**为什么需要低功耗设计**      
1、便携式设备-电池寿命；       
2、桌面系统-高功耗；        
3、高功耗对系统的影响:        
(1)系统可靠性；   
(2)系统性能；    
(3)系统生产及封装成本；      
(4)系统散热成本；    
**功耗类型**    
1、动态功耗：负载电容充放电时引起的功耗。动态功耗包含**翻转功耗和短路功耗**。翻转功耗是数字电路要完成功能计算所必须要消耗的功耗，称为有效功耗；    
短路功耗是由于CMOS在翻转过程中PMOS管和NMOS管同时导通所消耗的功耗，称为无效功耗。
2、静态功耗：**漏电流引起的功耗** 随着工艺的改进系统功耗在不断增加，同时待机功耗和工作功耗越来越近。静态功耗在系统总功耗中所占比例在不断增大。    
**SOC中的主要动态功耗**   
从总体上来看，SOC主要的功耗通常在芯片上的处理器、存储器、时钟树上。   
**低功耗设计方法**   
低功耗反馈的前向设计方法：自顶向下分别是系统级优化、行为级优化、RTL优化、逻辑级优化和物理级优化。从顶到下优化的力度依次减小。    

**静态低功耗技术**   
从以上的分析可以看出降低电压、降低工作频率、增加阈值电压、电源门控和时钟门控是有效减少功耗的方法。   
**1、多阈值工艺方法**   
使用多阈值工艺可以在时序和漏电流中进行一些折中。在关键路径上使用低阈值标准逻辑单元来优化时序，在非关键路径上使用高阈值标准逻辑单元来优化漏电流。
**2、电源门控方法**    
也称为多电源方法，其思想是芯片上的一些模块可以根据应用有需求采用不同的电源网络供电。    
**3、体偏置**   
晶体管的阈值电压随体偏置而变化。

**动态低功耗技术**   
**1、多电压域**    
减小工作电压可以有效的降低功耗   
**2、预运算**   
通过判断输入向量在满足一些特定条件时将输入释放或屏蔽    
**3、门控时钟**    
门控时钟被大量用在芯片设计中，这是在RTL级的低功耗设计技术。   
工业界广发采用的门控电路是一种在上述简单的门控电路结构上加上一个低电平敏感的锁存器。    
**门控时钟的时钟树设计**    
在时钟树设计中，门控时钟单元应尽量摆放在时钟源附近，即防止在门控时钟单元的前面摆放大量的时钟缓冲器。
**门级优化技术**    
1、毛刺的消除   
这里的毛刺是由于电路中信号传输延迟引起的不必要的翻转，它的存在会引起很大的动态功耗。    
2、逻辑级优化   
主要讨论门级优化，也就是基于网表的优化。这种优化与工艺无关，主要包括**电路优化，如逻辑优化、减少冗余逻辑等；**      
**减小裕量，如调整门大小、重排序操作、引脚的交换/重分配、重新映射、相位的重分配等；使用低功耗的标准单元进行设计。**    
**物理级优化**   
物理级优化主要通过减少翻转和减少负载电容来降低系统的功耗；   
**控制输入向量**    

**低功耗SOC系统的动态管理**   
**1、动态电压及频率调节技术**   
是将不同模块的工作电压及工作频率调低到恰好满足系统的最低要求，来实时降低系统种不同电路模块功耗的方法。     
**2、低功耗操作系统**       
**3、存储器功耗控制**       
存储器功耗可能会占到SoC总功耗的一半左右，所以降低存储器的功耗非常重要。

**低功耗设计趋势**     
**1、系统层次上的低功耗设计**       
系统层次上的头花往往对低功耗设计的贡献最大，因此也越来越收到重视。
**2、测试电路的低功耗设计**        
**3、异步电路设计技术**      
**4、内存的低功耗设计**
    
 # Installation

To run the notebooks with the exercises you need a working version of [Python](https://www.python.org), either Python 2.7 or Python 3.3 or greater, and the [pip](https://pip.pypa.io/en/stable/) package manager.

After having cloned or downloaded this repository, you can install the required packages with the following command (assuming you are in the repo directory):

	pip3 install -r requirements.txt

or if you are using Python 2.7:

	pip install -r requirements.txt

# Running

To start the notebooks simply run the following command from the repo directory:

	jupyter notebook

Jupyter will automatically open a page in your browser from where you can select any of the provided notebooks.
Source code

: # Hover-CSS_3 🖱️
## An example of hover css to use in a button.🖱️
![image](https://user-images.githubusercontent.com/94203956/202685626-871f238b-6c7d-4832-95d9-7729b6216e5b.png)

◇ ◇ ◇

ASSIGNMENT » In full and without alteration, transcribe the listing above.

SOLUTION FOR THIS PROBLEM »
**为什么需要低功耗设计**      
1、便携式设备-电池寿命；       
2、桌面系统-高功耗；        
3、高功耗对系统的影响:        
(1)系统可靠性；   
(2)系统性能；    
(3)系统生产及封装成本；      
(4)系统散热成本；    
**功耗类型**    
1、动态功耗：负载电容充放电时引起的功耗。动态功耗包含**翻转功耗和短路功耗**。翻转功耗是数字电路要完成功能计算所必须要消耗的功耗，称为有效功耗；    
短路功耗是由于CMOS在翻转过程中PMOS管和NMOS管同时导通所消耗的功耗，称为无效功耗。
2、静态功耗：**漏电流引起的功耗** 随着工艺的改进系统功耗在不断增加，同时待机功耗和工作功耗越来越近。静态功耗在系统总功耗中所占比例在不断增大。    
**SOC中的主要动态功耗**   
从总体上来看，SOC主要的功耗通常在芯片上的处理器、存储器、时钟树上。   
**低功耗设计方法**   
低功耗反馈的前向设计方法：自顶向下分别是系统级优化、行为级优化、RTL优化、逻辑级优化和物理级优化。从顶到下优化的力度依次减小。    

**静态低功耗技术**   
从以上的分析可以看出降低电压、降低工作频率、增加阈值电压、电源门控和时钟门控是有效减少功耗的方法。   
**1、多阈值工艺方法**   
使用多阈值工艺可以在时序和漏电流中进行一些折中。在关键路径上使用低阈值标准逻辑单元来优化时序，在非关键路径上使用高阈值标准逻辑单元来优化漏电流。
**2、电源门控方法**    
也称为多电源方法，其思想是芯片上的一些模块可以根据应用有需求采用不同的电源网络供电。    
**3、体偏置**   
晶体管的阈值电压随体偏置而变化。

**动态低功耗技术**   
**1、多电压域**    
减小工作电压可以有效的降低功耗   
**2、预运算**   
通过判断输入向量在满足一些特定条件时将输入释放或屏蔽    
**3、门控时钟**    
门控时钟被大量用在芯片设计中，这是在RTL级的低功耗设计技术。   
工业界广发采用的门控电路是一种在上述简单的门控电路结构上加上一个低电平敏感的锁存器。    
**门控时钟的时钟树设计**    
在时钟树设计中，门控时钟单元应尽量摆放在时钟源附近，即防止在门控时钟单元的前面摆放大量的时钟缓冲器。
**门级优化技术**    
1、毛刺的消除   
这里的毛刺是由于电路中信号传输延迟引起的不必要的翻转，它的存在会引起很大的动态功耗。    
2、逻辑级优化   
主要讨论门级优化，也就是基于网表的优化。这种优化与工艺无关，主要包括**电路优化，如逻辑优化、减少冗余逻辑等；**      
**减小裕量，如调整门大小、重排序操作、引脚的交换/重分配、重新映射、相位的重分配等；使用低功耗的标准单元进行设计。**    
**物理级优化**   
物理级优化主要通过减少翻转和减少负载电容来降低系统的功耗；   
**控制输入向量**    

**低功耗SOC系统的动态管理**   
**1、动态电压及频率调节技术**   
是将不同模块的工作电压及工作频率调低到恰好满足系统的最低要求，来实时降低系统种不同电路模块功耗的方法。     
**2、低功耗操作系统**       
**3、存储器功耗控制**       
存储器功耗可能会占到SoC总功耗的一半左右，所以降低存储器的功耗非常重要。

**低功耗设计趋势**     
**1、系统层次上的低功耗设计**       
系统层次上的头花往往对低功耗设计的贡献最大，因此也越来越收到重视。
**2、测试电路的低功耗设计**        
**3、异步电路设计技术**      
**4、内存的低功耗设计**
    
 # Installation

To run the notebooks with the exercises you need a working version of [Python](https://www.python.org), either Python 2.7 or Python 3.3 or greater, and the [pip](https://pip.pypa.io/en/stable/) package manager.

After having cloned or downloaded this repository, you can install the required packages with the following command (assuming you are in the repo directory):

	pip3 install -r requirements.txt

or if you are using Python 2.7:

	pip install -r requirements.txt

# Running

To start the notebooks simply run the following command from the repo directory:

	jupyter notebook

Jupyter will automatically open a page in your browser from where you can select any of the provided notebooks.
Source code

: # Hover-CSS_3 🖱️
## An example of hover css to use in a button.🖱️
![image](https://user-images.githubusercontent.com/94203956/202685626-871f238b-6c7d-4832-95d9-7729b6216e5b.png)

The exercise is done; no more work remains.